DAKOTA Fanning is the best thing about Vicious, a box of unearthly delights, that the lid is probably best kept closed on.
This dishcloth grey swill is the kind of horror film made by the big film companies for people who don’t actually like horror films. It is executed well enough, but pedestrian, languorous, and unoriginal with it. The nighttime mood is spot on, with low-lit rooms and blankets of snow on moonlit suburban streets with neither character nor menace to wake its unperturbed residents from their joyless slumber. It feels more like a dewy-eyed Christmas commercial than the stuff of nightmares.
Safe as houses, the atmosphere is way more conducive to curling up and having a dose, than it is to quaking in your fur-lined suede slippers at its muted attempts at consternation. I’ve seen scarier episodes of A Prayer Before Bedtime.
The film opens with Polly (Fanning), and her night going bump when she receives a mysterious box from an unexpected late-night visitor, that alas, as luck would have it, isn’t the Milk Tray man. The mysterious box comes with a simple instruction: place three things inside: something you need, something you hate, and something you love.

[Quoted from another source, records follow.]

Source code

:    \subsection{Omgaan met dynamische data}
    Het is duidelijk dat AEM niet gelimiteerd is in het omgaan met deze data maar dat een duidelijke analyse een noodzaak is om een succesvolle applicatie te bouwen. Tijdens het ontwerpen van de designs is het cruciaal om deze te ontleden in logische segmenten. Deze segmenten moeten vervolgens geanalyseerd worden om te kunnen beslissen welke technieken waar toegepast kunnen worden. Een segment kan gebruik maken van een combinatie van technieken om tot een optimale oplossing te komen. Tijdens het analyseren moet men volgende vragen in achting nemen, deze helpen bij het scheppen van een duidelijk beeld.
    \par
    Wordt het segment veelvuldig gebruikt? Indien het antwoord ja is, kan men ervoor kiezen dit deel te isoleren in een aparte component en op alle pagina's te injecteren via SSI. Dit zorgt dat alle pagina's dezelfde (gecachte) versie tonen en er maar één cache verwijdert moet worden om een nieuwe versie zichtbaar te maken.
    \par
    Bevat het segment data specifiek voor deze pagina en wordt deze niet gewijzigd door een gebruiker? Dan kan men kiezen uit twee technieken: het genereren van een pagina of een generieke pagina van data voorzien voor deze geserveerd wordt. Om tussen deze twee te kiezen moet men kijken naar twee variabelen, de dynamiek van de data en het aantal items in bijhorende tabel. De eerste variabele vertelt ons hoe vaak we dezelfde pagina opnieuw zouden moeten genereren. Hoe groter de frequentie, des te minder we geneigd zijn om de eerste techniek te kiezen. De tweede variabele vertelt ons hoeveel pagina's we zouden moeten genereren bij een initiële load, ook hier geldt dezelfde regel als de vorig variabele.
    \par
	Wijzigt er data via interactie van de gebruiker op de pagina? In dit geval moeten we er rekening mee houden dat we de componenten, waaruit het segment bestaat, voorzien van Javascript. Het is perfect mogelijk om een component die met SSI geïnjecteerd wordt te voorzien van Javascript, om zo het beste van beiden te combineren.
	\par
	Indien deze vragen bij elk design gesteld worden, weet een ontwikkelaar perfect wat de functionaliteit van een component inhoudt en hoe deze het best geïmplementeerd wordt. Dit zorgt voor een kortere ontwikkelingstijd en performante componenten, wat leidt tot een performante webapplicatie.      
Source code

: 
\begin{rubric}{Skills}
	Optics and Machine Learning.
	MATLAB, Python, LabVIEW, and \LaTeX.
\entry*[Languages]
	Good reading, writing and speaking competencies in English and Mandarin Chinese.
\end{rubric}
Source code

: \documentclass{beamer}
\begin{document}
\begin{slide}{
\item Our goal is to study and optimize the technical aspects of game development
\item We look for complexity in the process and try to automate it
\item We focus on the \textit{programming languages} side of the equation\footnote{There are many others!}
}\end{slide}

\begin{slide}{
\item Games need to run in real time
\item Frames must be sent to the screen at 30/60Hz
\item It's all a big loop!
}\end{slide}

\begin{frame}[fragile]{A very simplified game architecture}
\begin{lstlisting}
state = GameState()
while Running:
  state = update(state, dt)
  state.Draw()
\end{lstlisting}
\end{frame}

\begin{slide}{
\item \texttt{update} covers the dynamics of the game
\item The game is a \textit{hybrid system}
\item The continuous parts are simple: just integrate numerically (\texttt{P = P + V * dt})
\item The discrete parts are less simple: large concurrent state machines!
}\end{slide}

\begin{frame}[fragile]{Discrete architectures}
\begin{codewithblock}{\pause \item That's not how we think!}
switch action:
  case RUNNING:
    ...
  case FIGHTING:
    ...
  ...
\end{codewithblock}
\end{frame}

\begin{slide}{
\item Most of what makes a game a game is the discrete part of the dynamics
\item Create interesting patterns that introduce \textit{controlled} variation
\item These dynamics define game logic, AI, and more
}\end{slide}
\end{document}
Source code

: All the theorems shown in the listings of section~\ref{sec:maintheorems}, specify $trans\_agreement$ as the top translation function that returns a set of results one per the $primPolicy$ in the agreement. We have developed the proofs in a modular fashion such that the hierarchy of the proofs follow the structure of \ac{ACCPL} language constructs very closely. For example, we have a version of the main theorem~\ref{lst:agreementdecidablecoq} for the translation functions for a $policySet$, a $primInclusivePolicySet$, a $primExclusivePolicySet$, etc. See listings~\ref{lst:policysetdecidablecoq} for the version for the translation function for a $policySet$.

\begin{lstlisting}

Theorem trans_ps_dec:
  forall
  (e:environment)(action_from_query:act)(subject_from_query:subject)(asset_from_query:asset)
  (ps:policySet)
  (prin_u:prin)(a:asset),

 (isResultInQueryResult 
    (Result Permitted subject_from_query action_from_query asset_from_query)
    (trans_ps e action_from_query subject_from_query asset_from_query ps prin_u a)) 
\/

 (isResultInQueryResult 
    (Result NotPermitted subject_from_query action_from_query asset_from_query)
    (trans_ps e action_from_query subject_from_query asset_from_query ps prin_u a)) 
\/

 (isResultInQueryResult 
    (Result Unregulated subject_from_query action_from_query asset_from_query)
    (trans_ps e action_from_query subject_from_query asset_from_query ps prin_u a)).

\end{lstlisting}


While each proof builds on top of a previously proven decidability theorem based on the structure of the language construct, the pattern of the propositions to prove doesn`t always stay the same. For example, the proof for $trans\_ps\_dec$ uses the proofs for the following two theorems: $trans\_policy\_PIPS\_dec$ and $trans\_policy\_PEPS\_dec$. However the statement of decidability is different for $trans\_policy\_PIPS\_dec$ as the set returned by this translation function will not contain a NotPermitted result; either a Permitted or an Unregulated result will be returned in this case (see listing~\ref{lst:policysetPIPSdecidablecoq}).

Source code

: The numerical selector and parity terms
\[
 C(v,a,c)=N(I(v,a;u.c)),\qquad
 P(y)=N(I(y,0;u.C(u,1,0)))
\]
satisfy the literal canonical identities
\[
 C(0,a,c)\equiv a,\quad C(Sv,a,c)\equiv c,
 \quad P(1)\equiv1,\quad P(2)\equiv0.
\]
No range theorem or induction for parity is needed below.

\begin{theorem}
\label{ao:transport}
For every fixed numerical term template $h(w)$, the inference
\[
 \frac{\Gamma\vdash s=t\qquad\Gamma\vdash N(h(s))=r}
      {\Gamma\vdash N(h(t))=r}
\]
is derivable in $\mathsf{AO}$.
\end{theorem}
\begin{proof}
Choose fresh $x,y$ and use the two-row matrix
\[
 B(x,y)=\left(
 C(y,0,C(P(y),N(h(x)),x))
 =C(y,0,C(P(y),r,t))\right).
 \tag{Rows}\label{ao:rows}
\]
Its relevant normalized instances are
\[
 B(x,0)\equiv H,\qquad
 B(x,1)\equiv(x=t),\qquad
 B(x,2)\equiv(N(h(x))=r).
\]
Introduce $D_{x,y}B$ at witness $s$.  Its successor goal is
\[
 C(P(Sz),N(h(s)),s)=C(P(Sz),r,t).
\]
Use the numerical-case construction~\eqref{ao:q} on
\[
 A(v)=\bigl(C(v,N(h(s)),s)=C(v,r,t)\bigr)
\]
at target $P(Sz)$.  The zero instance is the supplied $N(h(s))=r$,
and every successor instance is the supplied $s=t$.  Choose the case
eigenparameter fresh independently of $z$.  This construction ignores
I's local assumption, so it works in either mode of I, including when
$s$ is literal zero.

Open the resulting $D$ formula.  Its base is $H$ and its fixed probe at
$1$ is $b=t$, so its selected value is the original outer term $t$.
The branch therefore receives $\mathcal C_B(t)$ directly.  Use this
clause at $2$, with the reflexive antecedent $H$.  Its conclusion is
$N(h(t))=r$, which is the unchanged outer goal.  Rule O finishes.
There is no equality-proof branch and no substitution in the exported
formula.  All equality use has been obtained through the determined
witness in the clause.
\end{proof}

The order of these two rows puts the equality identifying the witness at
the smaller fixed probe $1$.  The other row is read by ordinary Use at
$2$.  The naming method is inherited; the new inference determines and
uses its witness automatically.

It all sounds simple enough, but soon what begins as a strange ritual quickly unravels into “a waking nightmare”. Well, that’s if you buy the auld spiel from Paramount. I clearly saw the Christmas chocolate box version of Vicious, where the scariest thing about it is the anxiety-inducing puss of the Charlotte’s Web star.
“Trapped in a terrifying world where reality bends and memory betrays, Polly must navigate a series of impossible choices. As time slips away, she’s forced to confront the darkness not just around her, but within her – before it consumes everything and everyone she’s ever known.” Again, Paramount, are talking out their backsides.
Bryan Bertino’s latest film is bewildering at best – underdeveloped, overacted, and a real disappointment. Vicious is more a box full of ordinariness than a box full of darkness.